Totally agree with your comment in an other thread about these small tanks making great betta homes. I like the cave you've got set up- my guy used to love hanging out in his. Beautiful fish and tank.


----------



## Jasonator (Jul 12, 2011)

*Do you ever*

Do you ever sell your babies?

I bred bettas about a hundred years ago, and it was awesome.

I have a 2.5g desktop tank that would be perfect in the kitchen, and a 10g spare I could put females/fry in

Please let me know!


----------



## corad96 (Nov 24, 2010)

Beautiful betta! i'm loving that sand! it really ties up the tank.
55g community tank
10g salamander tank
2-3g betta tank

owner of: The Bass Bowl
come check out my great site updated weekly!


----------



## Diztrbd1 (Apr 21, 2010)

Ursus sapien said:


> Totally agree with your comment in an other thread about these small tanks making great betta homes. I like the cave you've got set up- my guy used to love hanging out in his. Beautiful fish and tank.


Thanks Storm. Any tank I have, that has a Betta , has a cave as well. One thing I have learned is they are very curious fish and always exploring & they really love their caves and plants.
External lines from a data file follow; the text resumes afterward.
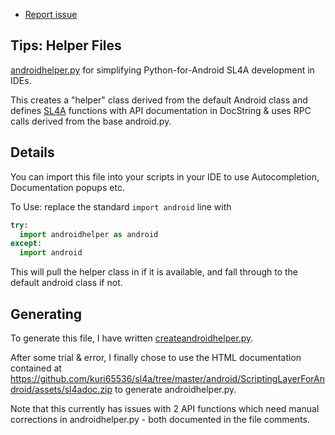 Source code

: * [Report issue](../README.md#create_issue)

Tips: Helper Files
---
[androidhelper.py](https://github.com/kuri65536/python-for-android/tree/master/tools/androidhelper.py)
for simplifying Python-for-Android SL4A development in IDEs.

This creates a "helper" class derived from the default Android class
and defines [SL4A](https://github.com/kuri65536/sl4a)
functions with API documentation in DocString & uses RPC calls derived
from the base android.py.

Details
---
You can import this file into your scripts in your IDE to use Autocompletion, Documentation popups
etc.

To Use: replace the standard `import android` line with
```python
try:
  import androidhelper as android
except:
  import android
```

This will pull the helper class in if it is available, and fall through to the default android
class if not.


Generating
---
To generate this file, I have written
[createandroidhelper.py](https://github.com/kuri65536/python-for-android/tree/master/tools/createandroidhelper.py).

After some trial & error, I finally chose to use the HTML documentation
contained at
https://github.com/kuri65536/sl4a/tree/master/android/ScriptingLayerForAndroid/assets/sl4adoc.zip
to generate androidhelper.py.

Note that this currently has issues with 2 API functions which need manual
corrections in androidhelper.py - both documented in the file comments.
<!---
 vi: ft=markdown:et:ts=4:fdm=marker
 -->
That cave in general is actually a lizard cave , but he really loves it lol



Jasonator said:


> Do you ever sell your babies?
> I bred bettas about a hundred years ago, and it was awesome.
> I have a 2.5g desktop tank that would be perfect in the kitchen, and a 10g spare I could put females/fry in
> Please let me know!


Thanks Jason. I haven't tried breeding yet myself....maybe one day. Would love to find a matching female, but the odds are slim and chances the fry would come out with the same colors is slim as well. But one day I do plan on trying. Athena breeds them if you are looking, you might check with her. Here is a couple of her threads:
http://www.bcaquaria.com/forum/freshwater-livestock-25/fs-halfmoon-bettas-males-females-17760/
http://www.bcaquaria.com/forum/breeding-spawning-section-15/bettas-15002/



corad96 said:


> Beautiful betta! i'm loving that sand! it really ties up the tank.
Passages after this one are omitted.